What you should do:
If a line in the records contains the word "statistic", count it; state the resulting number and nothing more.

Entries shown:

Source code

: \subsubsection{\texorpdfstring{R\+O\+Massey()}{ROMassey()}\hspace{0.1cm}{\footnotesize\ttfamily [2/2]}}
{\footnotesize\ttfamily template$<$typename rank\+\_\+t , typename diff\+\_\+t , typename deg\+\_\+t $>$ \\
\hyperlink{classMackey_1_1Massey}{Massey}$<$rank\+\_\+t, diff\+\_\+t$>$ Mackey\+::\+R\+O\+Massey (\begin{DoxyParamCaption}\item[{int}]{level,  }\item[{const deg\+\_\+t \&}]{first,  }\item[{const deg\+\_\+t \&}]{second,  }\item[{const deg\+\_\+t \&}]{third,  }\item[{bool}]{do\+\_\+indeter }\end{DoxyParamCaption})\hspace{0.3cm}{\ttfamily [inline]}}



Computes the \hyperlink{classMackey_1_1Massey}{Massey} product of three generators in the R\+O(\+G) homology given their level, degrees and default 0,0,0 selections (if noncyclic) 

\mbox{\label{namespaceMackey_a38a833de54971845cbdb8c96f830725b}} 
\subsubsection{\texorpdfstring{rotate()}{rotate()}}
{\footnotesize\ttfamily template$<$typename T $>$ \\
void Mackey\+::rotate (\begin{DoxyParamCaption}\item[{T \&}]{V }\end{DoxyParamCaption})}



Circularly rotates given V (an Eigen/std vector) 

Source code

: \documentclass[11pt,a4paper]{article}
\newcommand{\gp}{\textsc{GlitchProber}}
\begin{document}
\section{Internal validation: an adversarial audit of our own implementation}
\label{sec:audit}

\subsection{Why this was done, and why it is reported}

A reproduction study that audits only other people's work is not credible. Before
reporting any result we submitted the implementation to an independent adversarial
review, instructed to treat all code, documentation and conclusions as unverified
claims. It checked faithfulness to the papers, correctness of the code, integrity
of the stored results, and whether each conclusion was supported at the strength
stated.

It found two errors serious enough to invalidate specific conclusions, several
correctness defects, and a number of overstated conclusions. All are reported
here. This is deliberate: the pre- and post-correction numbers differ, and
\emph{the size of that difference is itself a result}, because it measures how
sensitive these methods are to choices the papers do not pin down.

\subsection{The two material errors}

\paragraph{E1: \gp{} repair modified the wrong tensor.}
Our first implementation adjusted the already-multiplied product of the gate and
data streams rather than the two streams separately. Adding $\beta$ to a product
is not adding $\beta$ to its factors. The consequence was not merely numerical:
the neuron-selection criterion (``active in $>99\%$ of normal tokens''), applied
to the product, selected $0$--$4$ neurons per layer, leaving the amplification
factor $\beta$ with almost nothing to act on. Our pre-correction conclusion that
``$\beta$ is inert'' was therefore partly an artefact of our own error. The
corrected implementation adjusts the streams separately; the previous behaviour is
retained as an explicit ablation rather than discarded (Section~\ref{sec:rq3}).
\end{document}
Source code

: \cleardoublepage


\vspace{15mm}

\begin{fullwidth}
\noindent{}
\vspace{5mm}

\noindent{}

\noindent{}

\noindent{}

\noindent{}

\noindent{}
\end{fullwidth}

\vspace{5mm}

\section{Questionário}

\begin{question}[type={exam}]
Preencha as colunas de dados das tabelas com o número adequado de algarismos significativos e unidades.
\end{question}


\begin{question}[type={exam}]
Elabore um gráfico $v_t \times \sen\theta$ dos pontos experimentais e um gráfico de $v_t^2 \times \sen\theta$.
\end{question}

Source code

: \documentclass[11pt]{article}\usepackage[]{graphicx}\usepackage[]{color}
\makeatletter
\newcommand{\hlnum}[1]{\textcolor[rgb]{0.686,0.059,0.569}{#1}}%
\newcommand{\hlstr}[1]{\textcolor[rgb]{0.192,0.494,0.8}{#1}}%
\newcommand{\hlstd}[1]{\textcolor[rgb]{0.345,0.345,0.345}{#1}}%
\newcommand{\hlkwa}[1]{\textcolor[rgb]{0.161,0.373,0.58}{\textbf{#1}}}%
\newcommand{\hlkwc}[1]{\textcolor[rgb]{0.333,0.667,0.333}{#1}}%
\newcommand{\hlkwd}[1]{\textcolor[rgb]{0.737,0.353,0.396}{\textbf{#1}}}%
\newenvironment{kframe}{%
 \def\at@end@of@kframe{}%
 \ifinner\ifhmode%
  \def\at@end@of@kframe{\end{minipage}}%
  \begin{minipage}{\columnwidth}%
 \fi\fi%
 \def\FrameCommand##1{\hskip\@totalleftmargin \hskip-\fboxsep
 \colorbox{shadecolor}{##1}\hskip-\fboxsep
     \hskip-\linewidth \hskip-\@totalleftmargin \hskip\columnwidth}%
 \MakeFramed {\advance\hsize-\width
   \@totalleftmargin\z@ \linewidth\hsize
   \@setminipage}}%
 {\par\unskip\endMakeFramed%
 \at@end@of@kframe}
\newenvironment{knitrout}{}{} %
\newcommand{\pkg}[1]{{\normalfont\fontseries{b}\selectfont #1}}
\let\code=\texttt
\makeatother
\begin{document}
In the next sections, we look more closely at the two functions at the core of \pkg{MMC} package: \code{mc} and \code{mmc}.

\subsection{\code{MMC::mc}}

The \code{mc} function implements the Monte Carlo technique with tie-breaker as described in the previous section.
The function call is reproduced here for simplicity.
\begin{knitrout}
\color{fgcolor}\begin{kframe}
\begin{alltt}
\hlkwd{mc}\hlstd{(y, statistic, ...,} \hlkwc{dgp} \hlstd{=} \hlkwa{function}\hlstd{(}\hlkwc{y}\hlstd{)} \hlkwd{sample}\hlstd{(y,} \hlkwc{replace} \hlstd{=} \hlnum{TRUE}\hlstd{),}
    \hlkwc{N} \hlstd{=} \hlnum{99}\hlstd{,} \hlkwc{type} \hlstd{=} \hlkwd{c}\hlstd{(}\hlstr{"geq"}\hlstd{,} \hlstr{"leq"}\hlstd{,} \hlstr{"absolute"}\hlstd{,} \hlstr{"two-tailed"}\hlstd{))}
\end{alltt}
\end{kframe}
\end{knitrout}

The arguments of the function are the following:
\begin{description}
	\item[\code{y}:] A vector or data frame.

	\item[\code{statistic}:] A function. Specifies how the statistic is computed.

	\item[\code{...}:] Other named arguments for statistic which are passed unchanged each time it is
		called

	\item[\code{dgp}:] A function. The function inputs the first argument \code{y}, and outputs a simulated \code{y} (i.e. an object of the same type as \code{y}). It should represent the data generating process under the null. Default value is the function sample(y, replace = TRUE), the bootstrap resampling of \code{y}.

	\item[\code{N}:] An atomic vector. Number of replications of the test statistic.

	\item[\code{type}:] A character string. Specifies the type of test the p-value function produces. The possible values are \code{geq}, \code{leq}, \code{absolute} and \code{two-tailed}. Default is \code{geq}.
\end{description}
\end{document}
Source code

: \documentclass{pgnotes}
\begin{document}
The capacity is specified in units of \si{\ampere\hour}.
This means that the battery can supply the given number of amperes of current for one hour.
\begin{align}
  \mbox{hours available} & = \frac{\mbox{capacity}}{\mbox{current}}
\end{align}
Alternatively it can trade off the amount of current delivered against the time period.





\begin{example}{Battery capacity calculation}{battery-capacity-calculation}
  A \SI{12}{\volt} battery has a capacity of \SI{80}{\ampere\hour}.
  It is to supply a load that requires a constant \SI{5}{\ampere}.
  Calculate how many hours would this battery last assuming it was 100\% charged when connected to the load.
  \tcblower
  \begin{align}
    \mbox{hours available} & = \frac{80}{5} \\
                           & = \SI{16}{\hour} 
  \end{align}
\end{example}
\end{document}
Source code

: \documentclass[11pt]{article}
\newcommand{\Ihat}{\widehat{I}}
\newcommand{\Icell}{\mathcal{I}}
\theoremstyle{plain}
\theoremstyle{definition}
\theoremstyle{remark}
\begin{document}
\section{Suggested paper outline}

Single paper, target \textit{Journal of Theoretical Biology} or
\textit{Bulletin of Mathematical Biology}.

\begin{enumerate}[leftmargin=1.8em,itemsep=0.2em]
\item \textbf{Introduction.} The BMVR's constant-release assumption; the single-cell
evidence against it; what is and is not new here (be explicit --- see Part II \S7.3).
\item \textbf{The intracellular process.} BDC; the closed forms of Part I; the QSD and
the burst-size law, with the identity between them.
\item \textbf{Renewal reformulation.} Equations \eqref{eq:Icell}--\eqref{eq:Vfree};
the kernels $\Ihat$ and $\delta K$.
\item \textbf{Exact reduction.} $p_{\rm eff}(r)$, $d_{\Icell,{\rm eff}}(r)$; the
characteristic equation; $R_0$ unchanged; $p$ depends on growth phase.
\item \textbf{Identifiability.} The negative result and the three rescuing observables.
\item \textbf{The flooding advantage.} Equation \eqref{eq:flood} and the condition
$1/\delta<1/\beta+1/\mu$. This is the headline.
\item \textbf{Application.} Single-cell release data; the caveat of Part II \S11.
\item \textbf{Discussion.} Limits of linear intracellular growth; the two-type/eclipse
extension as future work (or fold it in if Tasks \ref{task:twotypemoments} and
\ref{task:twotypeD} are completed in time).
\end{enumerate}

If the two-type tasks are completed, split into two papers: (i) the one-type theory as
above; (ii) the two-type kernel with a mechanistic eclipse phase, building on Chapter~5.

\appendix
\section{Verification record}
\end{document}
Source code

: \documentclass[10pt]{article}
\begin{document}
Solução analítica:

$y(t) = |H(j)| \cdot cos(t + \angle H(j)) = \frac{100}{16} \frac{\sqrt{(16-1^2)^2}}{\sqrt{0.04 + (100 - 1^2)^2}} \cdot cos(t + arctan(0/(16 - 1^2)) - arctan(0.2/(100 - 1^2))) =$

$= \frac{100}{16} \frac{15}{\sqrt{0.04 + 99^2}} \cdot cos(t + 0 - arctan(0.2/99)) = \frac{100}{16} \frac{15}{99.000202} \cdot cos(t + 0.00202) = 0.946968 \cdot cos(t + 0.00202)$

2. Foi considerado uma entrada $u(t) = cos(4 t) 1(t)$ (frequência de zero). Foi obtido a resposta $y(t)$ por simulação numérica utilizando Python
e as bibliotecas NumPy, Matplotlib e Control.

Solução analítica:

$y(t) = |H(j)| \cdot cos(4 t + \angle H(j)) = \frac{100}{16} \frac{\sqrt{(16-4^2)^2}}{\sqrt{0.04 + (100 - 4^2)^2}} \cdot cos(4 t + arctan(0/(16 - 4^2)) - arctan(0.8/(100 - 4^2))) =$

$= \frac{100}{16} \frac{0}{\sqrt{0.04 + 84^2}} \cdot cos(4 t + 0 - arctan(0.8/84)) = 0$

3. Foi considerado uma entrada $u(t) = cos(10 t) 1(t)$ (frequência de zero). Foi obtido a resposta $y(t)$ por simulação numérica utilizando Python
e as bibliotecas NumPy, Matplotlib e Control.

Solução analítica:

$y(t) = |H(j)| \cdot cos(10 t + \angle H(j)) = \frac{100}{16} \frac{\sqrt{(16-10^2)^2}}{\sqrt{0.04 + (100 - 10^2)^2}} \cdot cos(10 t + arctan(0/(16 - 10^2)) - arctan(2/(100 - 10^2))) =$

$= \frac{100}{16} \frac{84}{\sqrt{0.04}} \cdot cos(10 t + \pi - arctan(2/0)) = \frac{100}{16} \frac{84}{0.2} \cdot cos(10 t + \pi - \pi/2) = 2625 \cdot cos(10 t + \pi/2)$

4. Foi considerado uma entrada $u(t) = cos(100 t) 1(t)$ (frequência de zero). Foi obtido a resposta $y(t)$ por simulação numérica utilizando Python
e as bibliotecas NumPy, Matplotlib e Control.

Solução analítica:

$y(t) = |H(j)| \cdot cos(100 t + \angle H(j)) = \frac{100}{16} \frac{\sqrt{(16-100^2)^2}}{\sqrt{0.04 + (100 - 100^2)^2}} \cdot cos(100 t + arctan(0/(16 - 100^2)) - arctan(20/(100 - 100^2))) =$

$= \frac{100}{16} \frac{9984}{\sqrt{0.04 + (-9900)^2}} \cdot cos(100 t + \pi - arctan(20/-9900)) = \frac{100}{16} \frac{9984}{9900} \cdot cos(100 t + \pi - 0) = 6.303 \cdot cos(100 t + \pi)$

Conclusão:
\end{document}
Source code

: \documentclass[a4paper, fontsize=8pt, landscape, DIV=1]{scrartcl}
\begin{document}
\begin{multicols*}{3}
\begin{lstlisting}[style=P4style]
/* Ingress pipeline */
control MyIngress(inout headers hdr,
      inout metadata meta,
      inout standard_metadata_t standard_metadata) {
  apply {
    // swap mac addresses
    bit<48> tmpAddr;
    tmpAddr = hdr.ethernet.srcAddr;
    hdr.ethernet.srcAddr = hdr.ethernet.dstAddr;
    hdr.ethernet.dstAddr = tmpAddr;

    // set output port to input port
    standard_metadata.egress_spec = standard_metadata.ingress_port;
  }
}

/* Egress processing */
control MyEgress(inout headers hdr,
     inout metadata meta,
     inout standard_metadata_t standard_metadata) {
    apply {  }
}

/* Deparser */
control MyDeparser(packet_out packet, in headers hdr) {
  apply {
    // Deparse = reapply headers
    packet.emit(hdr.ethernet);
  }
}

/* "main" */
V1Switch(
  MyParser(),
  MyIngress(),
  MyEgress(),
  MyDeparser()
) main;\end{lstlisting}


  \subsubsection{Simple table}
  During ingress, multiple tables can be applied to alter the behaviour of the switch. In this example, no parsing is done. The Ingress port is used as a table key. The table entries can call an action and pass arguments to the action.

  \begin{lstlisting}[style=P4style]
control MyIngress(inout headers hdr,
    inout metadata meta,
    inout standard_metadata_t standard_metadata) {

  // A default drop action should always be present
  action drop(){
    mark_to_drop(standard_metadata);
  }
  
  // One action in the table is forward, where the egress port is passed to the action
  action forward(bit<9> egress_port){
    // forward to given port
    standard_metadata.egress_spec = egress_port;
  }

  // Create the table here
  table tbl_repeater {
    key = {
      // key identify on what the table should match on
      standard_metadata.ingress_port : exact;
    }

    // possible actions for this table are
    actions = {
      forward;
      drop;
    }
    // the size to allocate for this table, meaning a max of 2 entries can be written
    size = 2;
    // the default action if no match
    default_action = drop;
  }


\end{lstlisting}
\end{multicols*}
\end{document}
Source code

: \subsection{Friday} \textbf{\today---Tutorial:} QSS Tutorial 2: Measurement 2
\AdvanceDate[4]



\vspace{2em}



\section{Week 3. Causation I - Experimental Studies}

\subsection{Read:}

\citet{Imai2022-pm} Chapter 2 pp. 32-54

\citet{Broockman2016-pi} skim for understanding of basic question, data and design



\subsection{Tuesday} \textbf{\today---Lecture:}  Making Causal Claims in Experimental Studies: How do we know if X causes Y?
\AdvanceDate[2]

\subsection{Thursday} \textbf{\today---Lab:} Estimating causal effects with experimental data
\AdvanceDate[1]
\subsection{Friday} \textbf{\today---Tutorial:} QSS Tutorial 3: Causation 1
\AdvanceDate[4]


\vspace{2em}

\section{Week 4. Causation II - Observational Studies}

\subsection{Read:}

Written response:
4